In Singapore, competitors were required to demonstrate that they could deploy their tech-based approaches in a rainforest setting. Yet the teams also benefited from Singapore’s highly developed infrastructure. A power grid, wireless network and public transportation—not to mention a cold drink and a hot shower—were always a stone’s throw away.

But Duke’s approach was designed with the world’s most remote tropical rainforests in mind. “Ninety-five percent of what we know about tropical biodiversity has been reached with a cold beer in one hand and a set of binoculars in the other,” said Pimm. The taxa found on the perimeter of tropical rainforests is well-known, according to Pimm, but biological communities are made up differently deep inside. “To make the kind of impact that we want, we have to go further,” he said.

The drones also help with the problem of reaching into the canopy to survey the plants there—the trees are so tall that their identifiable leaves and flowers cannot be seen from the ground. Botanists sometimes go up in cranes, noted Pimm, but that approach is hardly scalable in the way that drone deployment is.

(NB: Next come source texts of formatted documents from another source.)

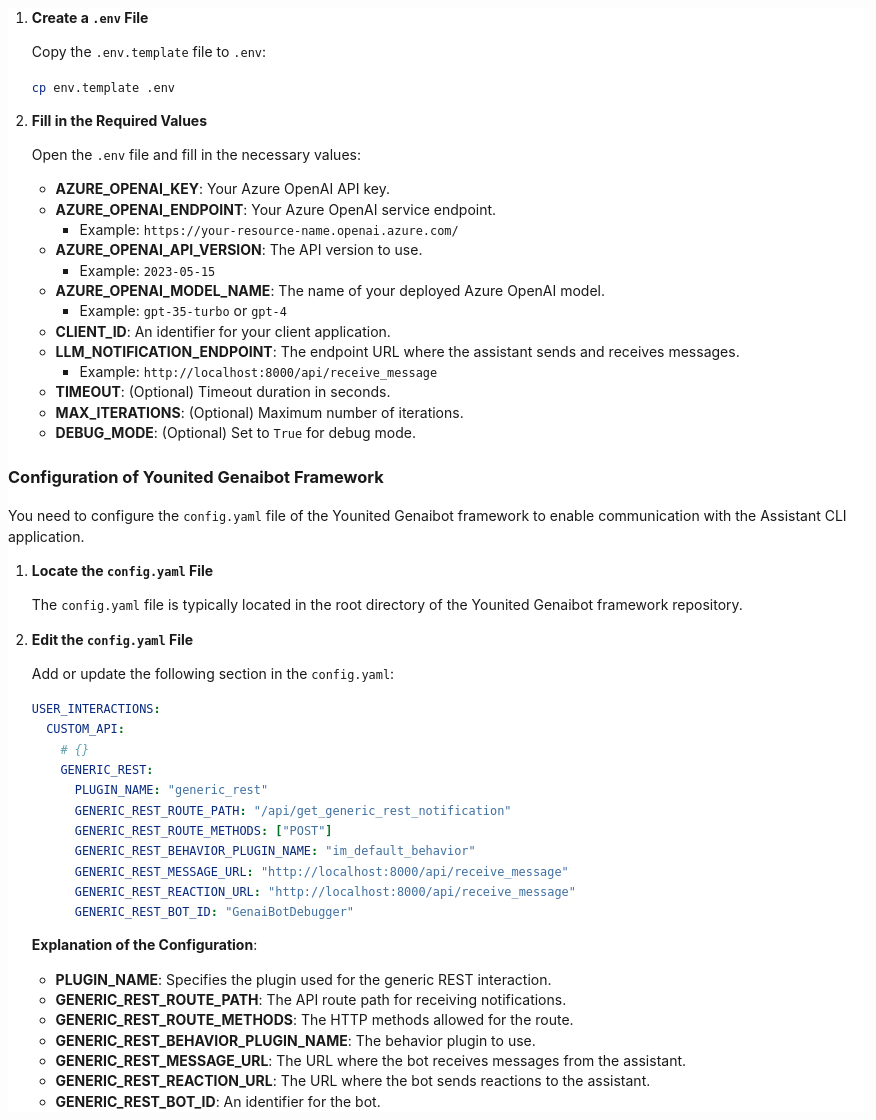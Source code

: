 1. **Create a `.env` File**

   Copy the `.env.template` file to `.env`:

   ```bash
   cp env.template .env
   ```

2. **Fill in the Required Values**

   Open the `.env` file and fill in the necessary values:

   - **AZURE_OPENAI_KEY**: Your Azure OpenAI API key.
   - **AZURE_OPENAI_ENDPOINT**: Your Azure OpenAI service endpoint.
     - Example: `https://your-resource-name.openai.azure.com/`
   - **AZURE_OPENAI_API_VERSION**: The API version to use.
     - Example: `2023-05-15`
   - **AZURE_OPENAI_MODEL_NAME**: The name of your deployed Azure OpenAI model.
     - Example: `gpt-35-turbo` or `gpt-4`
   - **CLIENT_ID**: An identifier for your client application.
   - **LLM_NOTIFICATION_ENDPOINT**: The endpoint URL where the assistant sends and receives messages.
     - Example: `http://localhost:8000/api/receive_message`
   - **TIMEOUT**: (Optional) Timeout duration in seconds.
   - **MAX_ITERATIONS**: (Optional) Maximum number of iterations.
   - **DEBUG_MODE**: (Optional) Set to `True` for debug mode.

### Configuration of Younited Genaibot Framework

You need to configure the `config.yaml` file of the Younited Genaibot framework to enable communication with the Assistant CLI application.

1. **Locate the `config.yaml` File**

   The `config.yaml` file is typically located in the root directory of the Younited Genaibot framework repository.

2. **Edit the `config.yaml` File**

   Add or update the following section in the `config.yaml`:

   ```yaml
   USER_INTERACTIONS:
     CUSTOM_API:
       # {}
       GENERIC_REST:
         PLUGIN_NAME: "generic_rest"
         GENERIC_REST_ROUTE_PATH: "/api/get_generic_rest_notification"
         GENERIC_REST_ROUTE_METHODS: ["POST"]
         GENERIC_REST_BEHAVIOR_PLUGIN_NAME: "im_default_behavior"
         GENERIC_REST_MESSAGE_URL: "http://localhost:8000/api/receive_message"
         GENERIC_REST_REACTION_URL: "http://localhost:8000/api/receive_message"
         GENERIC_REST_BOT_ID: "GenaiBotDebugger"
   ```

   **Explanation of the Configuration**:

   - **PLUGIN_NAME**: Specifies the plugin used for the generic REST interaction.
   - **GENERIC_REST_ROUTE_PATH**: The API route path for receiving notifications.
   - **GENERIC_REST_ROUTE_METHODS**: The HTTP methods allowed for the route.
   - **GENERIC_REST_BEHAVIOR_PLUGIN_NAME**: The behavior plugin to use.
   - **GENERIC_REST_MESSAGE_URL**: The URL where the bot receives messages from the assistant.
   - **GENERIC_REST_REACTION_URL**: The URL where the bot sends reactions to the assistant.
   - **GENERIC_REST_BOT_ID**: An identifier for the bot.
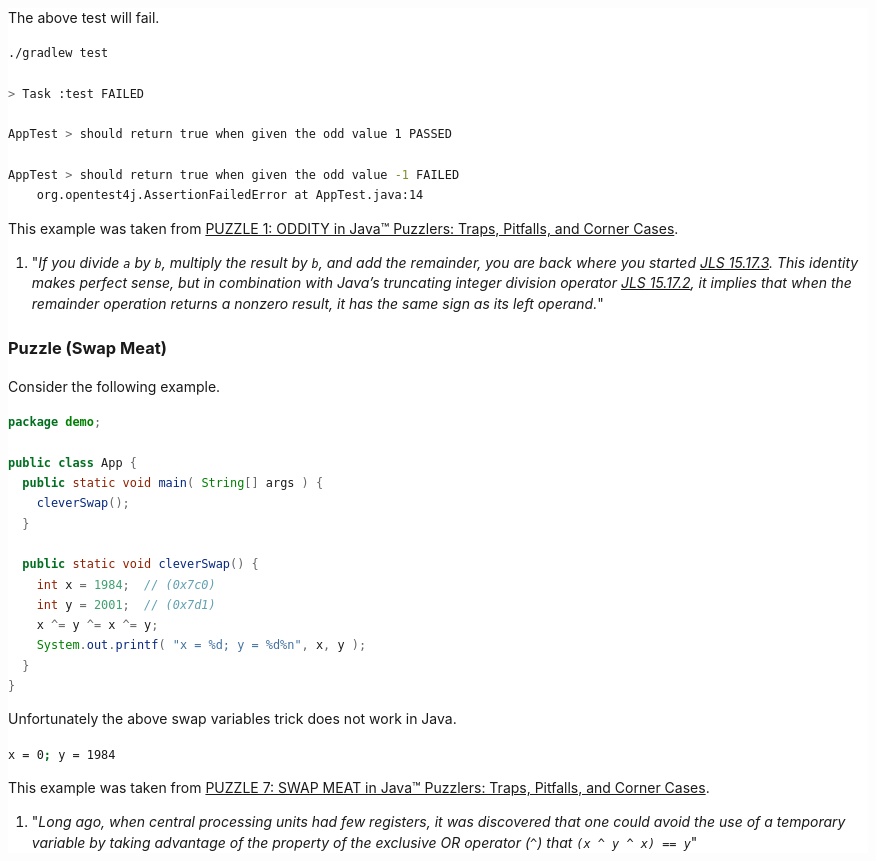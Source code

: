 The above test will fail.

```bash
./gradlew test

> Task :test FAILED

AppTest > should return true when given the odd value 1 PASSED

AppTest > should return true when given the odd value -1 FAILED
    org.opentest4j.AssertionFailedError at AppTest.java:14
```

This example was taken from [PUZZLE 1: ODDITY in Java™ Puzzlers: Traps, Pitfalls, and Corner Cases](https://learning.oreilly.com/library/view/javatm-puzzlers-traps/032133678X/ch02.html).

1. "_If you divide `a` by `b`, multiply the result by `b`, and add the remainder, you are back where you started [JLS 15.17.3](https://docs.oracle.com/javase/specs/jls/se14/html/jls-15.html#jls-15.17.3).  This identity makes perfect sense, but in combination with Java’s truncating integer division operator [JLS 15.17.2](https://docs.oracle.com/javase/specs/jls/se14/html/jls-15.html#jls-15.17.2), it implies that when the remainder operation returns a nonzero result, it has the same sign as its left operand._"

### Puzzle (Swap Meat)

Consider the following example.

```java
package demo;

public class App {
  public static void main( String[] args ) {
    cleverSwap();
  }

  public static void cleverSwap() {
    int x = 1984;  // (0x7c0)
    int y = 2001;  // (0x7d1)
    x ^= y ^= x ^= y;
    System.out.printf( "x = %d; y = %d%n", x, y );
  }
}
```

Unfortunately the above swap variables trick does not work in Java.

```bash
x = 0; y = 1984
```

This example was taken from [PUZZLE 7: SWAP MEAT in Java™ Puzzlers: Traps, Pitfalls, and Corner Cases](https://learning.oreilly.com/library/view/javatm-puzzlers-traps/032133678X/ch02.html).

1. "_Long ago, when central processing units had few registers, it was discovered that one could avoid the use of a temporary variable by taking advantage of the property of the exclusive OR operator (`^`) that `(x ^ y ^ x) == y`_"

The idea of being able to take a payload far into an inaccessible place—including oceans or mountainous areas, not just rainforests—is an “all-purpose good idea,” said Brooke. In the Ocean Engineering class they’re teaching this fall, they’re looking at the possibility of transporting an autonomous underwater vehicle, or AUV, to explore deep water via a large carrier, similar in function to the mother drone. That would be cheaper than taking a ship out to sea, said Brooke. And, perhaps an opportunity might even arise for the team to try its data collection and processing methods at another of the planet’s richest, and most threatened, ecosystems: coral reefs.